At Blacksburg New School, we believe in reading. Whether it is reading in school, reading at home, parent-led read-aloud, listening to audiobooks, or having parents model reading themselves, reading is an essential part of a child’s education. Books, and the love of books, can also be enjoyed as a shared experience. Reading together builds fluency and creates opportunities to practice comprehension, and it predicts future enjoyment of reading. Especially in today’s busy world, reading together allows for moments of thoughtful connection, and we strongly encourage BNS parents to read aloud to their children every night.


There have been countless studies that show the value of reading, besides increasing vocabulary and spelling ability. In 2002, one study showed that reading enjoyment was a better indicator of school success than a student’s socio-economic background. Reading has been linked to personal development, higher levels of self-esteem, the ability to build empathy, and an increased ability to cope with challenges. And of course, reading early in life has been linked to enjoying reading more as an adult, and in increased general knowledge as adults.


kids reading together

But recently, the value of reading has been questioned in the public school system, namely questioning the topics and content of what is inside of books. We have seen pictures of public school bookshelves taped off and awaiting official approval of the books’ content. The public school English curriculum has also been adjusted, de-emphasizing the role of books in the classroom, and instead focusing on an analysis of short passages from these books.
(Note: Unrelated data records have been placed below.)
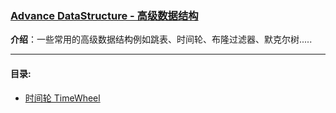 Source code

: ### [Advance DataStructure - 高级数据结构](#)

**介绍**：一些常用的高级数据结构例如跳表、时间轮、布隆过滤器、默克尔树.....

----



#### 目录:

* [时间轮 TimeWheel](./contents/TimingWheel.md) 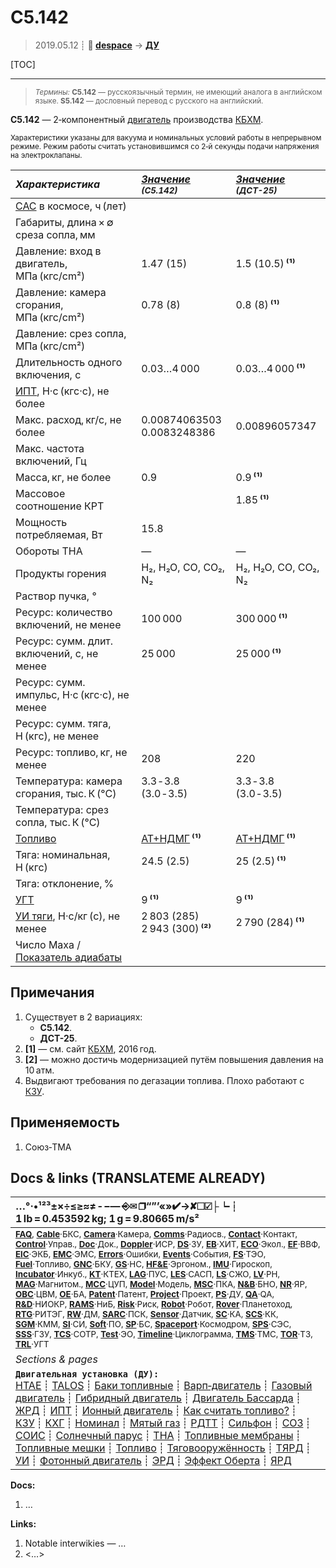 # С5.142
> 2019.05.12 ┊ **🚀 [despace](index.md)** → **[ДУ](ps.md)**

[TOC]

---

> <small>*Термины:* **С5.142** — русскоязычный термин, не имеющий аналога в английском языке. **S5.142** — дословный перевод с русского на английский.</small>

**С5.142** — 2‑компонентный [двигатель](ps.md) производства [КБХМ](zz_kbhm.md).

<small>

Характеристики указаны для вакуума и номинальных условий работы в непрерывном режиме. Режим работы считать установившимся со 2‑й секунды подачи напряжения на электроклапаны.

|*Характеристика*|*[Значение](si.md) <small>(С5.142)</small>*|*[Значение](si.md) <small>(ДСТ-25)</small>*|
|:--|:--|:--|
|[САС](lifetime.md) в космосе, ч (лет)  |  |  |
|Габариты, длина × ∅ среза сопла, мм  |  |  |
|Давление: вход в двигатель, МПа (кгс/cm²)  |  1.47 (15)  |  1.5 (10.5) **⁽¹⁾**  |
|Давление: камера сгорания, МПа (кгс/cm²)  |  0.78 (8)  |  0.8 (8) **⁽¹⁾**  |
|Давление: срез сопла, МПа (кгс/cm²)  |  |  |
|Длительность одного включения, с  |  0.03…4 000  |  0.03…4 000 **⁽¹⁾**  |
|[ИПТ](ing.md), Н·с (кгс·с), не более  |  |  |
|Макс. расход, кг/с, не более  |  0.00874063503<br> 0.0083248386  |  0.00896057347  |
|Макс. частота включений, Гц  |  |  |
|Масса, кг, не более  |  0.9  |  0.9 **⁽¹⁾**  |
|Массовое соотношение КРТ  |  |  1.85 **⁽¹⁾**  |
|Мощность потребляемая, Вт  |  15.8  |  |
|Обороты ТНА  |—|—|
|Продукты горения  |  H₂, H₂O, CO, CO₂, N₂  | H₂, H₂O, CO, CO₂, N₂ |
|Раствор пучка, °  |  |  |
|Ресурс: количество включений, не менее  |  100 000  |  300 000 **⁽¹⁾**  |
|Ресурс: сумм. длит. включений, c, не менее  |  25 000  |  25 000 **⁽¹⁾**  |
|Ресурс: сумм. импульс, Н·с (кгс·с), не менее  |   |
|Ресурс: сумм. тяга, Н (кгс), не менее  |   |   |
|Ресурс: топливо, кг, не менее  |  208  |  220  |
|Температура: камера сгорания, тыс. К (°C)  |  3.3 ‑ 3.8 (3.0 ‑ 3.5)  | 3.3 ‑ 3.8 (3.0 ‑ 3.5) |
|Температура: срез сопла, тыс. К (°C)  |  |  |
|[Топливо](fuel.md)  |  [АТ+НДМГ](at_plus.md) **⁽¹⁾**  | [АТ+НДМГ](at_plus.md) **⁽¹⁾**|
|Тяга: номинальная, Н (кгс)  |  24.5 (2.5)  |  25 (2.5) **⁽¹⁾**  |
|Тяга: отклонение, %  |  |  |
|[УГТ](trl.md)|  9 **⁽¹⁾**  | 9 **⁽¹⁾**|
|[УИ тяги](isp.md), Н·с/кг (с), не менее  |2 803 (285)<br> 2 943 (300) **⁽²⁾**  |  2 790 (284) **⁽¹⁾**  |
|Число Маха / [Показатель адиабаты](heat_cr.md)  |  |  |

</small>



<p style="page-break-after:always"> </p>

## Примечания
   1. Существует в 2 вариациях:
      - **С5.142**.
      - **ДСТ-25**.
   1. **[1]** — см. сайт [КБХМ](zz_kbhm.md), 2016 год.
   1. **[2]** — можно достичь модернизацией путём повышения давления на 10 атм.
   1. Выдвигают требования по дегазации топлива. Плохо работают с [КЗУ](cinu.md).



## Применяемость
   1. Союз‑ТМА



<p style="page-break-after:always"> </p>

## Docs & links (TRANSLATEME ALREADY)
|…°·•¹²³±×÷≤≥≈≠ ‑ −— ⎆✉ ❐“”’«»✔→✘☐☑├┕┆ 1 lb = 0.453592 kg; 1 g = 9.80665 m/s²|
|:--|
|<small>**[FAQ](faq.md)**, **[Cable](cable.md)**·БКС, **[Camera](camera.md)**·Камера, **[Comms](comms.md)**·Радиосв., **[Contact](contact.md)**·Контакт, **[Control](control.md)**·Управ., **[Doc](doc.md)**·Док., **[Doppler](doppler.md)**·ИСР, **[DS](ds.md)**·ЗУ, **[EB](eb.md)**·ХИТ, **[ECO](ecology.md)**·Экол., **[EF](ef.md)**·ВВФ, **[ElC](elc.md)**·ЭКБ, **[EMC](emc.md)**·ЭМС, **[Errors](error.md)**·Ошибки, **[Events](event.md)**·События, **[FS](fs.md)**·ТЭО, **[Fuel](fuel.md)**·Топливо, **[GNC](gnc.md)**·БКУ, **[GS](scs.md)**·НС, **[HF&E](hfe.md)**·Эргоном., **[IMU](imu.md)**·Гироскоп, **[Incubator](incubator.md)**·Инкуб., **[KT](kt.md)**·КТЕХ, **[LAG](lag.md)**·ПУC, **[LES](les.md)**·САСП, **[LS](ls.md)**·СЖО, **[LV](lv.md)**·РН, **[MAG](mag.md)**·Магнитом., **[MCC](mcc.md)**·ЦУП, **[Model](model.md)**·Модель, **[MSC](sc.md)**·ПКА, **[N&B](nnb.md)**·БНО, **[NR](nr.md)**·ЯР, **[OBC](obc.md)**·ЦВМ, **[OE](oe.md)**·БА, **[Patent](патент.md)**·Патент, **[Project](project.md)**·Проект, **[PS](ps.md)**·ДУ, **[QA](quality.md)**·QA, **[R&D](rnd.md)**·НИОКР, **[RAMS](rams.md)**·НиБ, **[Risk](risk.md)**·Риск, **[Robot](robotics.md)**·Робот, **[Rover](rover.md)**·Планетоход, **[RTG](rtg.md)**·РИТЭГ, **[RW](rw.md)**·ДМ, **[SARC](sarc.md)**·ПСК, **[Sensor](sensor.md)**·Датчик, **[SC](sc.md)**·КА, **[SCS](scs.md)**·КК, **[SGM](sgm.md)**·КММ, **[SI](si.md)**·СИ, **[Soft](soft.md)**·ПО, **[SP](sp.md)**·БС, **[Spaceport](spaceport.md)**·Космодром, **[SPS](sps.md)**·СЭС, **[SSS](sss.md)**·ГЗУ, **[TCS](tcs.md)**·СОТР, **[Test](test.md)**·ЭО, **[Timeline](timeline.md)**·Циклограмма, **[TMS](tms.md)**·ТМС, **[TOR](tor.md)**·ТЗ, **[TRL](trl.md)**·УГТ</small>|
|*Sections & pages*|
|**`Двигательная установка (ДУ):`**<br> [HTAE](htae.md) ┊ [TALOS](talos.md) ┊ [Баки топливные](fuel_tank.md) ┊ [Варп‑двигатель](warp_drive.md) ┊ [Газовый двигатель](cgt.md) ┊ [Гибридный двигатель](гбрд.md) ┊ [Двигатель Бассарда](bussard_ramjet.md) ┊ [ЖРД](lpr.md) ┊ [ИПТ](ing.md) ┊ [Ионный двигатель](иод.md) ┊ [Как считать топливо?](si.md) ┊ [КЗУ](cinu.md) ┊ [КХГ](cgs.md) ┊ [Номинал](nominal.md) ┊ [Мятый газ](exhsteam.md) ┊ [РДТТ](spr.md) ┊ [Сильфон](сильфон.md) ┊ [СОЗ](соз.md) ┊ [СОИС](соис.md) ┊ [Солнечный парус](солнечный_парус.md) ┊ [ТНА](turbopump.md) ┊ [Топливные мембраны](топливные_мембраны.md) ┊ [Топливные мешки](топливные_мешки.md) ┊ [Топливо](fuel.md) ┊ [Тяговооружённость](ttwr.md) ┊ [ТЯРД](тярд.md) ┊ [УИ](isp.md) ┊ [Фотонный двигатель](фотонный_двигатель.md) ┊ [ЭРД](epsp.md) ┊ [Эффект Оберта](oberth_eff.md) ┊ [ЯРД](ntr.md) |

**Docs:**

   1. …

**Links:**

   1. Notable interwikies — …
   1. <…>
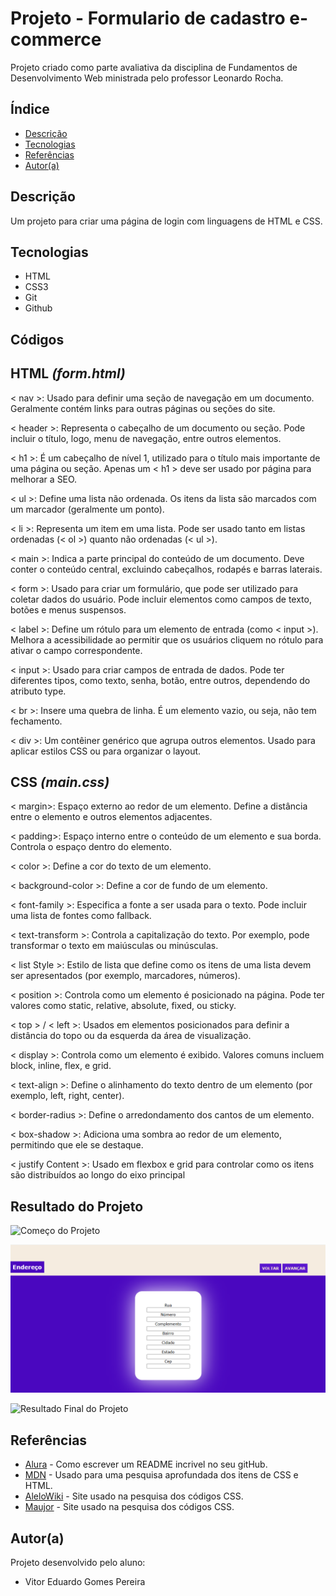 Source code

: # Projeto - Formulario de cadastro e-commerce
 
Projeto criado como parte avaliativa da disciplina de Fundamentos de Desenvolvimento Web ministrada pelo professor Leonardo Rocha.
 
## Índice
* [Descrição](#descrição)
* [Tecnologias](#tecnologias)
* [Referências](#referências)
* [Autor(a)](#autora)
 
## Descrição
 
Um projeto para criar uma página de login com linguagens de HTML e CSS.
 
 
## Tecnologias
 
* HTML
* CSS3
* Git
* Github
 
## Códigos

## **HTML** _(form.html)_
 
 < nav >: Usado para definir uma seção de navegação em um documento. Geralmente contém links para outras páginas ou seções do site.

< header >: Representa o cabeçalho de um documento ou seção. Pode incluir o título, logo, menu de navegação, entre outros elementos.

< h1 >: É um cabeçalho de nível 1, utilizado para o título mais importante de uma página ou seção. Apenas um < h1 > deve ser usado por página para melhorar a SEO.

< ul >: Define uma lista não ordenada. Os itens da lista são marcados com um marcador (geralmente um ponto).

< li >: Representa um item em uma lista. Pode ser usado tanto em listas ordenadas (< ol >) quanto não ordenadas (< ul >).

< main >: Indica a parte principal do conteúdo de um documento. Deve conter o conteúdo central, excluindo cabeçalhos, rodapés e barras laterais.

< form >: Usado para criar um formulário, que pode ser utilizado para coletar dados do usuário. Pode incluir elementos como campos de texto, botões e menus suspensos.

< label >: Define um rótulo para um elemento de entrada (como < input >). Melhora a acessibilidade ao permitir que os usuários cliquem no rótulo para ativar o campo correspondente.

< input >: Usado para criar campos de entrada de dados. Pode ter diferentes tipos, como texto, senha, botão, entre outros, dependendo do atributo type.

< br >: Insere uma quebra de linha. É um elemento vazio, ou seja, não tem fechamento.

< div >: Um contêiner genérico que agrupa outros elementos. Usado para aplicar estilos CSS ou para organizar o layout.

## **CSS** _(main.css)_

< margin>: Espaço externo ao redor de um elemento. Define a distância entre o elemento e outros elementos adjacentes.

< padding>: Espaço interno entre o conteúdo de um elemento e sua borda. Controla o espaço dentro do elemento.

< color >: Define a cor do texto de um elemento.

< background-color >: Define a cor de fundo de um elemento.

< font-family >: Especifica a fonte a ser usada para o texto. Pode incluir uma lista de fontes como fallback.

< text-transform >: Controla a capitalização do texto. Por exemplo, pode transformar o texto em maiúsculas ou minúsculas.

< list Style >: Estilo de lista que define como os itens de uma lista devem ser apresentados (por exemplo, marcadores, números).

< position >: Controla como um elemento é posicionado na página. Pode ter valores como static, relative, absolute, fixed, ou sticky.

< top > / < left >: Usados em elementos posicionados para definir a distância do topo ou da esquerda da área de visualização.

< display >: Controla como um elemento é exibido. Valores comuns incluem block, inline, flex, e grid.

< text-align >: Define o alinhamento do texto dentro de um elemento (por exemplo, left, right, center).

< border-radius >: Define o arredondamento dos cantos de um elemento.

< box-shadow >: Adiciona uma sombra ao redor de um elemento, permitindo que ele se destaque.

< justify Content >: Usado em flexbox e grid para controlar como os itens são distribuídos ao longo do eixo principal

 
## Resultado do Projeto
 
![Começo do Projeto](./_img/p%C3%A1gina-inicial.png)

![Meio do Projeto](./_img/p%C3%A1gina-endere%C3%A7o.png)

![Resultado Final do Projeto](./_img/p%C3%A1gina-final.png)
 
## Referências
 
* [Alura](https://www.alura.com.br/artigos/escrever-bom-readme) - Como escrever um README incrivel no seu gitHub.
* [MDN](https://developer.mozilla.org/pt-BR/) - Usado para uma pesquisa aprofundada dos itens de CSS e HTML.
* [AleloWiki](https://alelowiki.cenargen.embrapa.br/index.php/P%C3%A1gina_principal) - Site usado na pesquisa dos códigos CSS.
* [Maujor](https://maujor.com/) - Site usado na pesquisa dos códigos CSS.
 
## Autor(a)
 
Projeto desenvolvido pelo aluno:
 
* Vitor Eduardo Gomes Pereira
 
  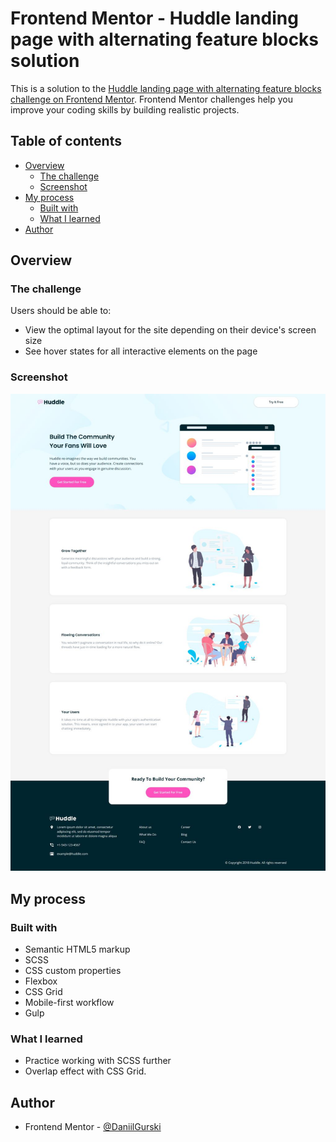 # Frontend Mentor - Huddle landing page with alternating feature blocks solution

This is a solution to the [Huddle landing page with alternating feature blocks challenge on Frontend Mentor](https://www.frontendmentor.io/challenges/huddle-landing-page-with-alternating-feature-blocks-5ca5f5981e82137ec91a5100). Frontend Mentor challenges help you improve your coding skills by building realistic projects. 

## Table of contents

- [Overview](#overview)
  - [The challenge](#the-challenge)
  - [Screenshot](#screenshot)
- [My process](#my-process)
  - [Built with](#built-with)
  - [What I learned](#what-i-learned)
- [Author](#author)


## Overview

### The challenge

Users should be able to:

- View the optimal layout for the site depending on their device's screen size
- See hover states for all interactive elements on the page

### Screenshot

![](./screenshots/desktop.jpg)


## My process

### Built with

- Semantic HTML5 markup
- SCSS 
- CSS custom properties
- Flexbox
- CSS Grid
- Mobile-first workflow
- Gulp


### What I learned
- Practice working with SCSS further
- Overlap effect with CSS Grid. 


## Author
- Frontend Mentor - [@DaniilGurski](https://www.frontendmentor.io/profile/DaniilGurski)
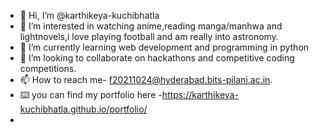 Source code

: - 👋 Hi, I’m @karthikeya-kuchibhatla
- 👀 I’m interested in watching anime,reading manga/manhwa and lightnovels,i love playing football and am really into astronomy.
- 🌱 I’m currently learning web development and programming in python
- 💞️ I’m looking to collaborate on hackathons and competitive coding competitions.
- 📫 How to reach me- f20211024@hyderabad.bits-pilani.ac.in.
- ⌨️ you can find my portfolio here -https://karthikeya-kuchibhatla.github.io/portfolio/
- 
<!---
karthikeya-kuchibhatla/karthikeya-kuchibhatla is a ✨ special ✨ repository because its `README.md` (this file) appears on your GitHub profile.
You can click the Preview link to take a look at your changes.
>

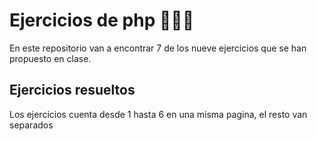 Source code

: # Ejercicios de php 👨🏾‍💻

En este repositorio van a encontrar 7 de los nueve ejercicios que se han propuesto en clase.

## Ejercicios resueltos

Los ejercicios cuenta desde 1 hasta 6 en una misma pagina, el resto van separados
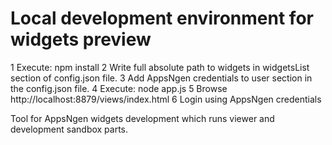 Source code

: Local development environment for widgets preview  
=================  

1 Execute: npm install
2 Write full absolute path to widgets in widgetsList section of config.json file.
3 Add AppsNgen credentials to user section in the config.json file.
4 Execute: node app.js
5 Browse http://localhost:8879/views/index.html
6 Login using AppsNgen credentials

Tool for AppsNgen widgets development which runs viewer and development sandbox parts.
At BNS we feel the opposite about books, and have tried to embrace them even more (if that’s possible). Each classroom has a large library of age-appropriate books for students to choose from. Literature choices in classes often focus on using books as a springboard for difficult discussions, such as using Harvesting Hope: the Story of Cesar Chavez to discuss racism and workers’ rights, Wonder to discuss kindness and bullying, Weedflower to discuss the treatment of Japanese-Americans during World War II, or Born on the Water to discuss African enslavement in early American settlements.



We aren’t afraid of books at BNS, or the conversations that ensue from being exposed to new ideas. By the time students graduate eighth grade, many have read To Kill a Mockingbird, Call of the Wild, Ban this Book, Animal Farm, or 1984, books that in other settings have previously been banned. Age-appropriate discussions about the world become more relatable through books, and children develop empathy for those living through situations different from their own. The learning experience of reading provides children the opportunity to develop and define their own opinions and values.


We also embrace reading books aloud as a community-building tool. Teachers are often reading to their classes, either in individual classrooms, or outside on our campus in places like the Forest Classroom. In mixed-grade settings, older Reading Buddies work with younger students to read picture and chapter books together. Students often free-read at home (or bring their choice-novels back into school for in-class free-reading), and then they later present to their peers what they learned and enjoyed about the books they read. Each year, we choose one “common book” that every class reads, in order to create a shared experience across all grade levels at BNS. 


Reading is an essential part of the curriculum at Blacksburg New School. We love books, and believe in the power of reading.